Claro que muitos acharão esta conclusão estranha, pois o PSI está pouco acima de mínimos históricos e muito longe de máximos, ao passo que não faltam por esse mundo índices a bater no teto, onde o lucro teria sido muito maior e o risco consideravelmente mais baixo. Será, pois, importante que elaboremos um pouco sobre o assunto. 

A bolsa comporta, evidentemente, imensos riscos, característica em que não difere de tantas e tantas situações da nossa vida. Mas na bolsa há uma perceção muito maior do risco, porque não há a hipótese de nos iludirmos. Quando compramos imobiliário, por exemplo, podemos sempre manter a ilusão de que o nosso produto vale X, mesmo que o nosso vizinho tenha vendido por X/2. O preço está sempre aberto a discussão e, em última instância é sempre possível argumentar, negociar e regatear. Mas na bolsa é o que é, mesmo que nós não compreendamos ou achemos que há alguma espécie de erro!

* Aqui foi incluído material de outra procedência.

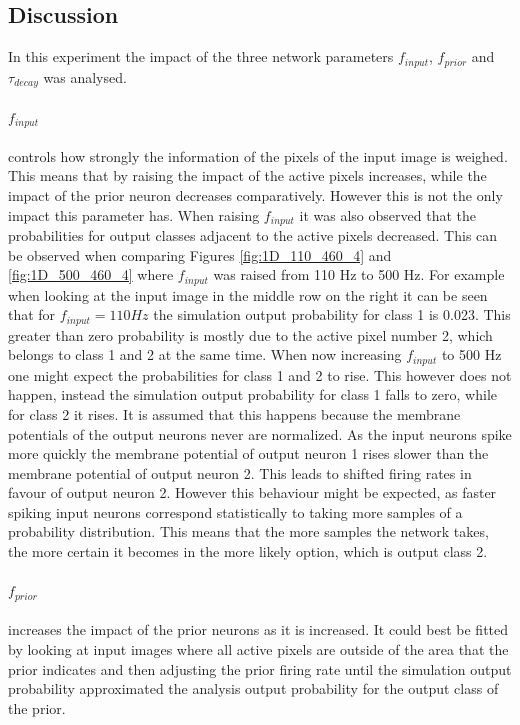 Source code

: \subsection{Discussion}

In this experiment the impact of the three network parameters $f_{input}$, $f_{prior}$ and $\tau_{decay}$ was analysed.

\paragraph{$f_{input}$} controls how strongly the information of the pixels of the input image is weighed. This means that by raising the impact of the active pixels increases, while the impact of the prior neuron decreases comparatively. However this is not the only impact this parameter has. When raising $f_{input}$ it was also observed that the probabilities for output classes adjacent to the active pixels decreased. This can be observed when comparing Figures \ref{fig:1D_110_460_4} and \ref{fig:1D_500_460_4} where $f_{input}$ was raised from 110 Hz to 500 Hz. For example when looking at the input image in the middle row on the right it can be seen that for $f_{input} = 110 Hz$ the simulation output probability for class 1 is 0.023. This greater than zero probability is mostly due to the active pixel number 2, which belongs to class 1 and 2 at the same time. When now increasing $f_{input}$ to 500 Hz one might expect the probabilities for class 1 and 2 to rise. This however does not happen, instead the simulation output probability for class 1 falls to zero, while for class 2 it rises.
It is assumed that this happens because the membrane potentials of the output neurons never are normalized. As the input neurons spike more quickly the membrane potential of output neuron 1 rises slower than the membrane potential of output neuron 2. This leads to shifted firing rates in favour of output neuron 2. However this behaviour might be expected, as faster spiking input neurons correspond statistically to taking more samples of a probability distribution. This means that the more samples the network takes, the more certain it becomes in the more likely option, which is output class 2.

\paragraph{$f_{prior}$} increases the impact of the prior neurons as it is increased. It could best be fitted by looking at input images where all active pixels are outside of the area that the prior indicates and then adjusting the prior firing rate until the simulation output probability approximated the analysis output probability for the output class of the prior.

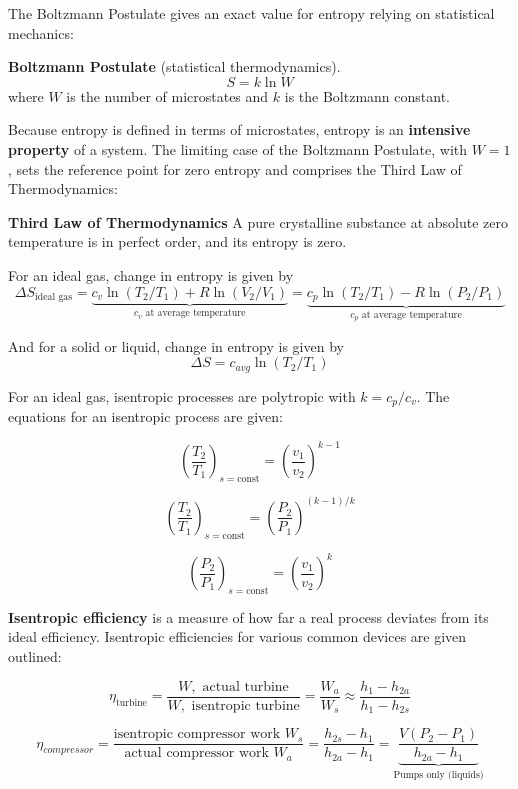 The Boltzmann Postulate gives an exact value for entropy relying on statistical mechanics: \begin{shaded}
\textbf{Boltzmann Postulate} (statistical thermodynamics).
 \[S = k\ln W\] where $W$ is the number of microstates and $k$ is the Boltzmann constant.
\end{shaded}

Because entropy is defined in terms of microstates, entropy is an \textbf{intensive property} of a system. The limiting case of the Boltzmann Postulate, with $W=1$, sets the reference point for zero entropy and comprises the Third Law of Thermodynamics:

\begin{shaded}
    \textbf{Third Law of Thermodynamics} A pure crystalline substance at absolute zero temperature is in perfect order, and its entropy is zero.
\end{shaded}

For an ideal gas, change in entropy is given by \[\Delta S_\text{ideal gas} = \underbrace{c_v \ln (T_2 / T_1) + R\ln (V_2 / V_1)}_{c_v\text{ at average temperature}} =\underbrace{c_p\ln (T_2 / T_1) - R\ln (P_2 / P_1)}_{c_p\text{ at average temperature}}\]

And for a solid or liquid, change in entropy is given by \[\Delta S = c_{avg}\ln(T_2/T_1)\]

For an ideal gas, isentropic processes are polytropic with $k=c_p/c_v$. The equations for an isentropic process are given:

\[\left(\frac{T_2}{T_1}\right)_{s=\text{const}} = \left(\frac{v_1}{v_2}\right)^{k-1}\]

\[\left(\frac{T_2}{T_1}\right)_{s=\text{const}} = \left(\frac{P_2}{P_1}\right)^{(k-1)/k}\]

\[\left(\frac{P_2}{P_1}\right)_{s=\text{const}} = \left(\frac{v_1}{v_2}\right)^{k}\]

\textbf{Isentropic efficiency} is a measure of how far a real process deviates from its ideal efficiency. Isentropic efficiencies for various common devices are given outlined:

\[\eta_{\text{turbine}} = \frac{W,\text{ actual turbine}}{W,\text{ isentropic turbine}} = \frac{W_a}{W_s} \approx \frac{h_1-h_{2a}}{h_1-h_{2s}}\]

\[\eta_{compressor} = \frac{\text{isentropic compressor work }W_s}{\text{actual compressor work }W_a} = \frac{h_{2s}-h_1}{h_{2a}-h_1} = \underbrace{\frac{V(P_2-P_1)}{h_{2a}-h_1}}_\text{Pumps only (liquids)} 
\]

Além disso, há um sem-número de variáveis muito difíceis de abarcar em conjunto que influenciam o preço dos produtos em bolsa, a começar desde logo por algo tão imprevisível quanto o estado de espírito dos investidores. Como todos sabemos, tão depressa pode estar tudo bem, como rapidamente, sem se saber como nem porquê a coisa descamba e escafede. No fundo, existe uma aleatoriedade que não nos é confortável e obriga a que nos adaptemos muito mais rapidamente às situações do que, em condições normais, gostamos de fazer.

O risco na bolsa não é apenas o de perder dinheiro (diria que isso não é um risco; é uma inevitabilidade), mas é também o risco que advém da possibilidade de podermos tomar decisões ao segundo. Cada segundo é um bom segundo para fazermos asneiras ou para tomarmos decisões acertadas. Em cada segundo podemos comprar antes de uma subida ou vender antes de uma descida, mas também podemos fazer justamente o contrário e isto faz com que possa haver aqui uma componente de jogo que inevitavelmente nos empurrará para fora do mercado! 

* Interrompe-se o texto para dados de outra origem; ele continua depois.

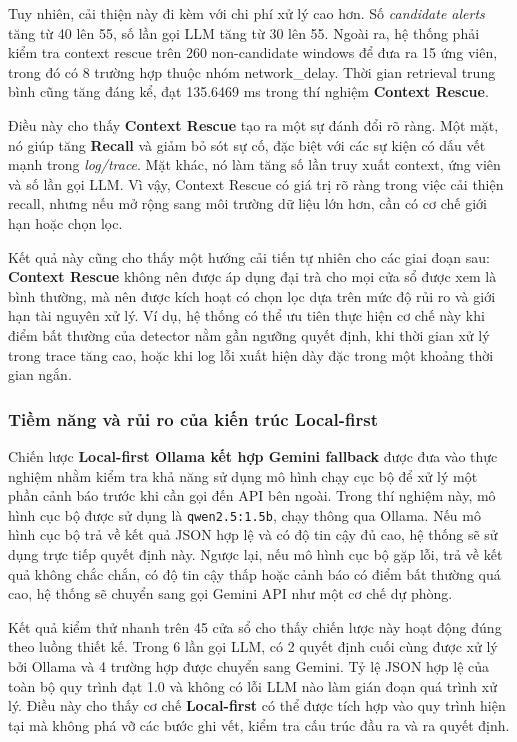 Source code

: Tuy nhiên, cải thiện này đi kèm với chi phí xử lý cao hơn. Số \textit{candidate alerts} tăng từ 40 lên 55, số lần gọi LLM tăng từ 30 lên 55. Ngoài ra, hệ thống phải kiểm tra context rescue trên 260 non-candidate windows để đưa ra 15 ứng viên, trong đó có 8 trường hợp thuộc nhóm network\_delay. Thời gian retrieval trung bình cũng tăng đáng kể, đạt 135.6469 ms trong thí nghiệm \textbf{Context Rescue}.

Điều này cho thấy \textbf{Context Rescue} tạo ra một sự đánh đổi rõ ràng. Một mặt, nó giúp tăng \textbf{Recall} và giảm bỏ sót sự cố, đặc biệt với các sự kiện có dấu vết mạnh trong \textit{log/trace}. Mặt khác, nó làm tăng số lần truy xuất context, ứng viên và số lần gọi LLM. Vì vậy, Context Rescue có giá trị rõ ràng trong việc cải thiện recall, nhưng nếu mở rộng sang môi trường dữ liệu lớn hơn, cần có cơ chế giới hạn hoặc chọn lọc.

Kết quả này cũng cho thấy một hướng cải tiến tự nhiên cho các giai đoạn sau: \textbf{Context Rescue} không nên được áp dụng đại trà cho mọi cửa sổ được xem là bình thường, mà nên được kích hoạt có chọn lọc dựa trên mức độ rủi ro và giới hạn tài nguyên xử lý. Ví dụ, hệ thống có thể ưu tiên thực hiện cơ chế này khi điểm bất thường của detector nằm gần ngưỡng quyết định, khi thời gian xử lý trong trace tăng cao, hoặc khi log lỗi xuất hiện dày đặc trong một khoảng thời gian ngắn.
\subsubsection{Tiềm năng và rủi ro của kiến trúc Local-first}

Chiến lược \textbf{Local-first Ollama kết hợp Gemini fallback} được đưa vào thực nghiệm nhằm kiểm tra khả năng sử dụng mô hình chạy cục bộ để xử lý một phần cảnh báo trước khi cần gọi đến API bên ngoài. Trong thí nghiệm này, mô hình cục bộ được sử dụng là \texttt{qwen2.5:1.5b}, chạy thông qua Ollama. Nếu mô hình cục bộ trả về kết quả JSON hợp lệ và có độ tin cậy đủ cao, hệ thống sẽ sử dụng trực tiếp quyết định này. Ngược lại, nếu mô hình cục bộ gặp lỗi, trả về kết quả không chắc chắn, có độ tin cậy thấp hoặc cảnh báo có điểm bất thường quá cao, hệ thống sẽ chuyển sang gọi Gemini API như một cơ chế dự phòng.

Kết quả kiểm thử nhanh trên 45 cửa sổ cho thấy chiến lược này hoạt động đúng theo luồng thiết kế. Trong 6 lần gọi LLM, có 2 quyết định cuối cùng được xử lý bởi Ollama và 4 trường hợp được chuyển sang Gemini. Tỷ lệ JSON hợp lệ của toàn bộ quy trình đạt 1.0 và không có lỗi LLM nào làm gián đoạn quá trình xử lý. Điều này cho thấy cơ chế \textbf{Local-first} có thể được tích hợp vào quy trình hiện tại mà không phá vỡ các bước ghi vết, kiểm tra cấu trúc đầu ra và ra quyết định.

Finalmente, existe um risco de sanidade. Alguém dizia que ao lucro é necessário subtrair sempre todo o desgaste que tivemos para o obter e os mercados financeiros são ótimos locais para nunca nos esquecermos destas palavras tão pertinentes. Muita gente trabalha muito e ganha bom dinheiro, mas dá cabo da cabeça e do canastro e acaba por nunca tirar partido do "sucesso" que teve, porque se esqueceu de descontar o que é mais importante descontar. Por outro lado, ser capaz de assumir um erro sem exorbitar ou ir a correr duplicar esse mesmo erro não só está ao alcance de poucos, como é muito difícil de fazer sem causarmos algum tipo de melindre na nossa hipófise.


A receita dos gurus para este estado de coisas passa pela adoção de duas medidas de contenção: diversificação e investimento a longo prazo. 

Ao diversificar "garantimos" que, mesmo que algo corra mal, haverá sempre alguma coisa a correr bem para compensar. Ao investir no longo prazo, contornamos a nossa ignorância acerca do futuro imediato e asseguramos que a estatística joga a nossa favor: em média o mundo tem, evidentemente, progredido, pelo que a longo prazo "tudo" sobe! No fundo, trata-se de seguir a receita de muitos ases dos mercados, sendo o mais famoso de entre eles Warren Buffett cujos livros são manuais de sensatez e as decisões que tomaram constituem exemplos supremos da arte de bem estudar o mercado, fazer escolhas fundamentadas e agir em consonância. No princípio, todos nós temos um pouco da ilusão de sermos WB, mas depois percebemos que nos falta a paciência, a calma e, acima de tudo, temos a sorte ou o azar de viver num tempo em que, graças à internet, todos estamos sujeitos a um manancial de informação enorme e adquirimos a possibilidade de agir (mal ou bem) em tempo real.